Transforming a business, the world or a hospital department is propelled by positive thinking, Gladwell told an audience last fall at the World Business Forum. It is all about attitude aptitude. "We talk about the importance of technology and knowledge and resources, having the kind of money to make it happen," he said, "but we don't talk about frame of mind—attitude. The kinds of attitudes that lie behind provocateurs."
Gladwell cited the example of shipping magnate Malcolm McLean and how having the right attitude is critical to effecting great change. As Gladwell told the story, McLean grew up poor during the Great Depression and dropped out of school at age 16. He found a job at a gas station earning $5 a week fueling up trucks and shipping in oil from far distances. He volunteered to help his boss and that changed the course of history.
McLean became a leader in trucking, being first to suggest using diesel fuel and finding the most efficient driving routes. He created new ways to ship goods, which at the time took so long and cost so much that multinational companies weren’t seeking to expand. The shipping docks were often controlled by organized crime, run by unions and theft was frequent.
McLean was well-known in the mid-1950s, about the time he decided to switch industries. People thought he was crazy to sell a successful business to jump to something new.

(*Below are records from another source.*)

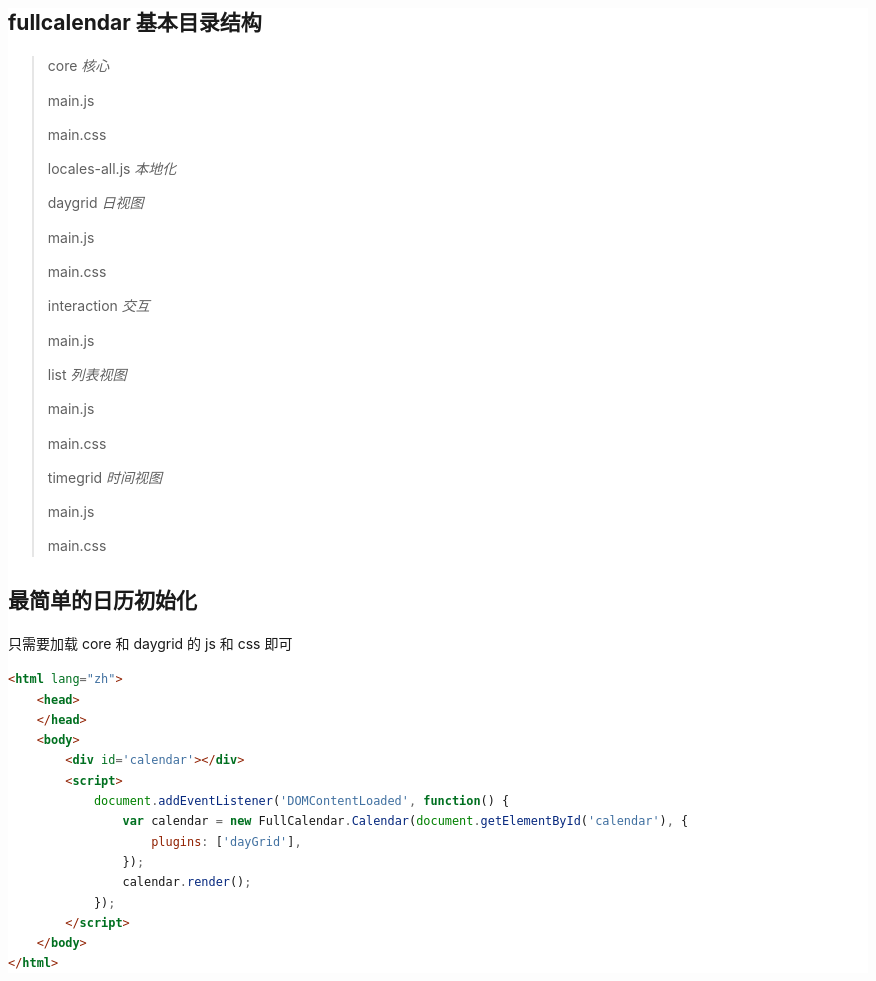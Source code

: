 ## fullcalendar 基本目录结构

> core _核心_
>
> main.js
>
> main.css
>
> locales-all.js _本地化_
>
> daygrid _日视图_
>
> main.js
>
> main.css
>
> interaction _交互_
>
> main.js
>
> list _列表视图_
>
> main.js
>
> main.css
>
> timegrid _时间视图_
>
> main.js
>
> main.css

## 最简单的日历初始化

只需要加载 core 和 daygrid 的 js 和 css 即可

```html
<html lang="zh">
    <head>
    </head>
    <body>
        <div id='calendar'></div>
        <script>
            document.addEventListener('DOMContentLoaded', function() {
                var calendar = new FullCalendar.Calendar(document.getElementById('calendar'), {
                    plugins: ['dayGrid'],
                });
                calendar.render();
            });
        </script>
    </body>
</html>
```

After a few false-starts, he created trailers with retractable backs to more easily load cargo on and off ships. In 1956, the first inexpensive movement of freight from one country to another was born.
So why did an uneducated man who lacked knowledge in shipping make a difference? He had three things going for him, according to Gladwell. He was disagreeable, framed the problem well and removed constraints to make his vision reality.
First, McLean didn’t care what other people thought. He was "completely indifferent to what people said about him," Gladwell said, which is "the first and foundational fact to understand these disrupters. They are what psychologists call disagreeable—they do not require the approval of their peers in order to do what they think is correct."
And because McLean approached shipping from an outsider rather an insider focused on either trucking, railways or docks, he could reframe the problem and offer a multipurpose solution. He devised a railway line to help the cranes move up and down the ship on the dock. "Successful disrupters are people who are capable of an active imagination," Gladwell said. "They begin reimagining their world by reframing the problem in a way no one had framed it before."
The longshoremen didn’t like any of the changes, so they went on strike. McLean used the downtime at the docks well, retrofitting cranes with higher lifting capacity. When a crane company refused to build a larger crane in 90 days, he went to a company that made cranes for lifting much heavier loads, lumber, and who promised to deliver the crane right away. Why the request for 90 days? He wanted to get started right away—removing constraints to get back to business.
McLean had vision and believed in it. What set him apart was not what was in his head or his pocket--"it was in his heart," said Gladwell.
Do you have a good idea? Put it to work. Today.